- _Task prompt_: Retype each line of the data below exactly, beginning with the first and ending with the one that contains "for the new". Pictures do not belong in the copy.

::::

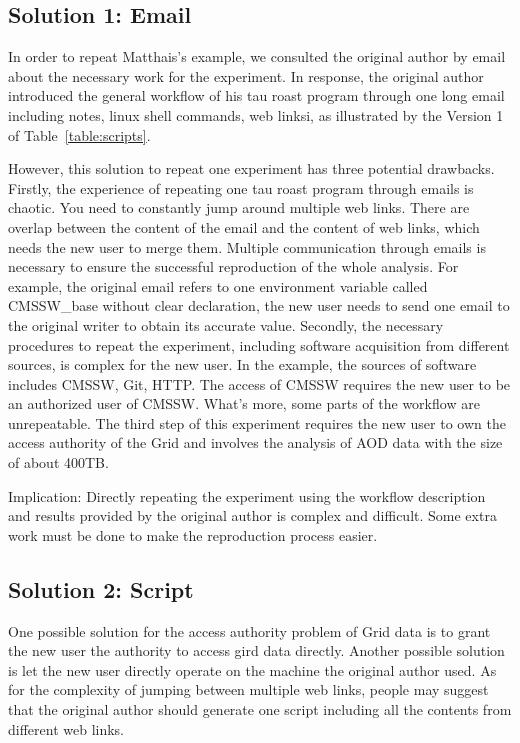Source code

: \documentclass{acm_proc_article-sp}
\begin{document}
\subsection{Solution 1: Email}

In order to repeat Matthais's example, we consulted the original
author by email about the necessary work for the experiment. In response,
the original author introduced the general workflow of his tau roast program through one long
email including notes, linux shell commands, web linksi, as illustrated by the Version 1 of
Table~\ref{table:scripts}.

However, this solution to repeat one experiment has three potential drawbacks.
Firstly, the experience of repeating one tau roast program through emails is
chaotic. You need to constantly jump around multiple web links. There are overlap
between the content of the email and the content of web links, which needs the
new user to merge them. Multiple communication through emails is necessary to
ensure the successful reproduction of the whole analysis. For example, the original
email refers to one environment variable called CMSSW\_base without clear
declaration, the new user needs to send one email to the original writer to
obtain its accurate value. Secondly, the necessary procedures to repeat the
experiment, including software acquisition from different sources, is complex
for the new user. In the example, the sources of software includes
CMSSW, Git, HTTP. The access of CMSSW requires the new user to be an authorized
user of CMSSW. What's more, some parts of the workflow are unrepeatable. The
third step of this experiment requires the new user to own the access authority
of the Grid and involves the analysis of AOD data with the size of about 400TB.

Implication: Directly repeating the experiment using the workflow description and results provided by the original author is complex and difficult. Some extra work must be done to make the reproduction process easier.

\subsection{Solution 2: Script} One possible solution for the access authority
problem of Grid data is to grant the new user the authority to access gird data
directly. Another possible solution is let the new user directly operate on the
machine the original author used. As for the complexity of jumping between
multiple web links, people may suggest that the original author
should generate one script including all the contents from different web links.
\end{document}
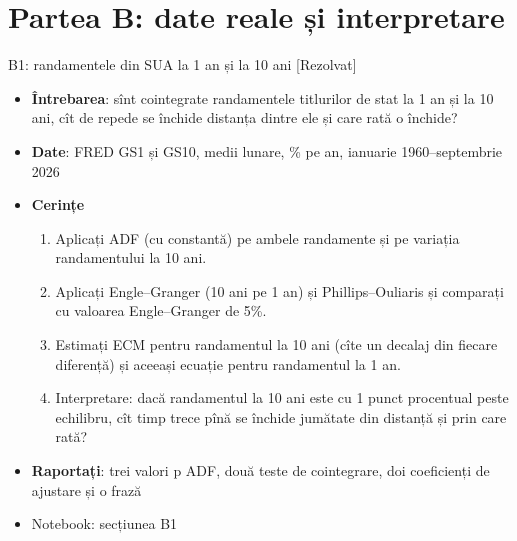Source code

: \section{Partea B: date reale și interpretare}

\begin{frame}{B1: randamentele din SUA la 1 an și la 10 ani [Rezolvat]}
\itemsize{\footnotesize}
\begin{itemize}
\item \textbf{Întrebarea}: sînt cointegrate randamentele titlurilor de stat la 1 an și la 10 ani, cît de repede se închide distanța dintre ele și care rată o închide?
\item \textbf{Date}: FRED GS1 și GS10, medii lunare, \% pe an, ianuarie 1960--septembrie 2026
\item \textbf{Cerințe}
\begin{enumerate}
    \item Aplicați ADF (cu constantă) pe ambele randamente și pe variația randamentului la 10 ani.
    \item Aplicați Engle--Granger (10 ani pe 1 an) și Phillips--Ouliaris și comparați cu valoarea Engle--Granger de 5\%.
    \item Estimați ECM pentru randamentul la 10 ani (cîte un decalaj din fiecare diferență) și aceeași ecuație pentru randamentul la 1 an.
    \item Interpretare: dacă randamentul la 10 ani este cu 1 punct procentual peste echilibru, cît timp trece pînă se închide jumătate din distanță și prin care rată?
\end{enumerate}
\item \textbf{Raportați}: trei valori p ADF, două teste de cointegrare, doi coeficienți de ajustare și o frază
\item Notebook: secțiunea B1
\end{itemize}
\end{frame}

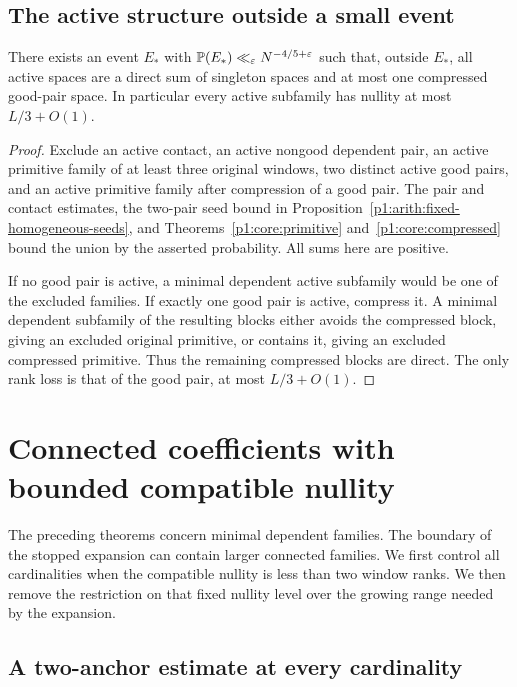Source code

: \subsection{The active structure outside a small event}

\begin{lemma}
\label{p1:core:exceptional}
There exists an event $E_*$ with
$\P(E_*)\ll_\varepsilon N^{-4/5+\varepsilon}$ such that, outside
$E_*$, all active spaces are a direct sum of singleton spaces and at
most one compressed good-pair space. In particular every active
subfamily has nullity at most $L/3+O(1)$.
\end{lemma}
\begin{proof}
Exclude an active contact, an active nongood dependent pair, an active
primitive family of at least three original windows, two distinct
active good pairs, and an active primitive family after compression of
a good pair. The pair and contact estimates, the two-pair seed bound in
Proposition~\ref{p1:arith:fixed-homogeneous-seeds}, and
Theorems~\ref{p1:core:primitive} and~\ref{p1:core:compressed}
bound the union by the asserted probability. All sums here are positive.

If no good pair is active, a minimal dependent active subfamily would
be one of the excluded families. If exactly one good pair is active,
compress it. A minimal dependent subfamily of the resulting blocks
either avoids the compressed block, giving an excluded original
primitive, or contains it, giving an excluded compressed primitive.
Thus the remaining compressed blocks are direct. The only rank loss
is that of the good pair, at most $L/3+O(1)$.
\end{proof}

\section{Connected coefficients with bounded compatible nullity}
\label{p1:core:nullity-section}

The preceding theorems concern minimal dependent families. The
boundary of the stopped expansion can contain larger connected
families. We first control all cardinalities when the compatible
nullity is less than two window ranks. We then remove the restriction
on that fixed nullity level over the growing range needed by the
expansion.

\subsection{A two-anchor estimate at every cardinality}

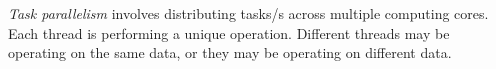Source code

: \begin{definition}\label{def:Task_Parallelism}
  \emph{Task parallelism} involves distributing tasks/s across multiple computing cores.
  Each thread is performing a unique operation.
  Different threads may be operating on the same data, or they may be operating on different data.
\end{definition}






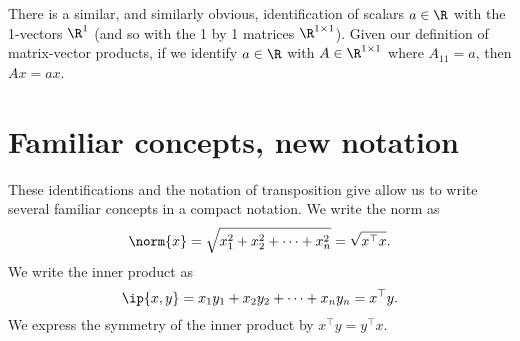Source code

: There is a similar, and similarly obvious, identification of scalars $a \in \R $ with the 1-vectors $\R ^{1}$ (and so with the 1 by 1 matrices $\R ^{1 \times  1}$).
Given our definition of matrix-vector products, if we identify $a \in \R $ with $A \in \R ^{1 \times  1}$ where $A_{11} = a$, then $Ax = ax$.

\section*{Familiar concepts, new notation}

These identifications and the notation of transposition give allow us to write several familiar concepts in a compact notation.
We write the norm as
\[
\norm{x} = \sqrt{x_1^2 + x_2^2 + \cdots + x_n^2} = \sqrt{x^\top  x}.
\]
We write the inner product as
\[
\ip{x,y} =
x_1y_1 + x_2y_2 + \cdots + x_ny_n
= x^\top  y.
\]
We express the symmetry of the inner product by $x^\top  y = y^\top  x$.
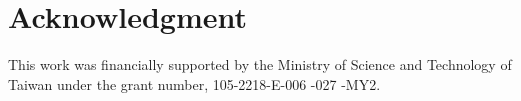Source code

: \documentclass[conference]{IEEEtran}
\begin{document}



\section*{Acknowledgment}
\label{sec:Acknowledgment}
This work was financially supported by the Ministry of Science and Technology of Taiwan under the grant number, 105-2218-E-006 -027 -MY2.

\tiny
\balance



\end{document}
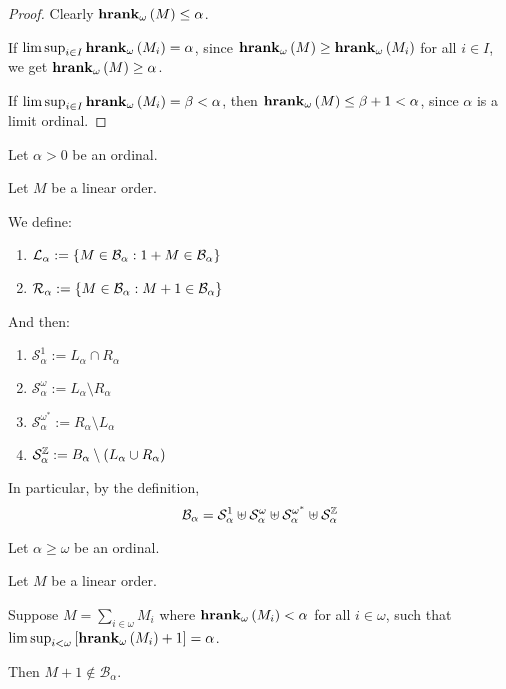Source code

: \begin{proof}
  Clearly $\mathbf{hrank}_{\omega}\left( M \right) \le \alpha$.

  If $\limsup_{i \in I}{\mathbf{hrank}_{\omega}\left( M_i \right)} = \alpha$,
  since $\mathbf{hrank}_{\omega}\left( M \right) \ge \mathbf{hrank}_{\omega}\left( M_i \right)$ for all $i \in I$,
  we get $\mathbf{hrank}_{\omega}\left( M \right) \ge \alpha$.

  If $\limsup_{i \in I}{\mathbf{hrank}_{\omega}\left( M_i \right)} = \beta < \alpha$,
  then $\mathbf{hrank}_{\omega}\left( M \right) \le \beta + 1 < \alpha$, since
  $\alpha$ is a limit ordinal.
\end{proof}

\begin{definitions}
  Let $\alpha > 0$ be an ordinal.

  Let $M$ be a linear order.

  We define:
  \begin{enumerate}
    \item $\mathcal{L}_{\alpha} := \left\{ {M \in \mathcal{B}_{\alpha} : 1 + M \in \mathcal{B}_{\alpha}} \right\}$
    \item $\mathcal{R}_{\alpha} := \left\{ {M \in \mathcal{B}_{\alpha} : M + 1 \in \mathcal{B}_{\alpha}} \right\}$
  \end{enumerate}

  And then:
  \begin{enumerate}
    \item $\mathcal{S}^{1}_{\alpha} := L_{\alpha} \cap R_{\alpha}$
    \item $\mathcal{S}^{\omega}_{\alpha} := L_{\alpha} \setminus R_{\alpha}$
    \item $\mathcal{S}^{\omega^\ast}_{\alpha} := R_{\alpha} \setminus L_{\alpha}$
    \item $\mathcal{S}^{\mathbb{Z}}_{\alpha} := B_{\alpha} \setminus (L_{\alpha} \cup R_{\alpha})$
  \end{enumerate}

  In particular, by the definition,
  \[
    \mathcal{B}_{\alpha}
    = \mathcal{S}^{1}_{\alpha}
    \uplus \mathcal{S}^{\omega}_{\alpha}
    \uplus \mathcal{S}^{\omega^\ast}_{\alpha}
    \uplus \mathcal{S}^{\mathbb{Z}}_{\alpha}
  \]

\end{definitions}

\begin{lemma}
  Let $\alpha \ge \omega$ be an ordinal.

  Let $M$ be a linear order.

  Suppose $M = \sum_{i \in \omega} M_i$
  where $\mathbf{hrank}_{\omega}\left( M_i \right) < \alpha$ for all $i \in \omega$,
  such that $\limsup_{i < \omega} \left[ {\mathbf{hrank}_{\omega}\left( M_i \right) + 1} \right] = \alpha$.

  Then $M + 1 \notin \mathcal{B}_{\alpha}$.
\end{lemma}

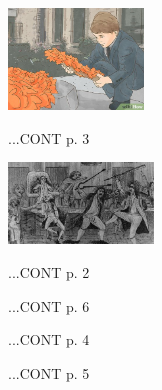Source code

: \documentclass{article}
\begin{document}
\maketitle

\begin{floatingfigure}[l]{0.29\textwidth}
\includegraphics[width=0.27\textwidth]{images/img-02-09-01}
\end{floatingfigure}
\lipsum[1-2][2-15]
...CONT p. 3
\closearticle

\begin{floatingfigure}[r]{0.3\textwidth}
\includegraphics[width=0.29\textwidth]{images/img-02-09-02}
\end{floatingfigure}
\lipsum[3-4][1-13]
...CONT p. 2
\closearticle

\begin{multicols}{3}
\lipsum[6][2-8]
...CONT p. 6

\lipsum[7-8][5-14]
...CONT p. 4

\lipsum[11-12][2-11]
...CONT p. 5
\end{multicols}
\end{document}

::::

- _Problem solution_:
Source code

: \documentclass{acm_proc_article-sp}
\begin{document}
\subsection{Solution 1: Email}

In order to repeat Matthais's example, we consulted the original
author by email about the necessary work for the experiment. In response,
the original author introduced the general workflow of his tau roast program through one long
email including notes, linux shell commands, web linksi, as illustrated by the Version 1 of
Table~\ref{table:scripts}.

However, this solution to repeat one experiment has three potential drawbacks.
Firstly, the experience of repeating one tau roast program through emails is
chaotic. You need to constantly jump around multiple web links. There are overlap
between the content of the email and the content of web links, which needs the
new user to merge them. Multiple communication through emails is necessary to
ensure the successful reproduction of the whole analysis. For example, the original
email refers to one environment variable called CMSSW\_base without clear
declaration, the new user needs to send one email to the original writer to
obtain its accurate value. Secondly, the necessary procedures to repeat the
experiment, including software acquisition from different sources, is complex
for the new user. In the example, the sources of software includes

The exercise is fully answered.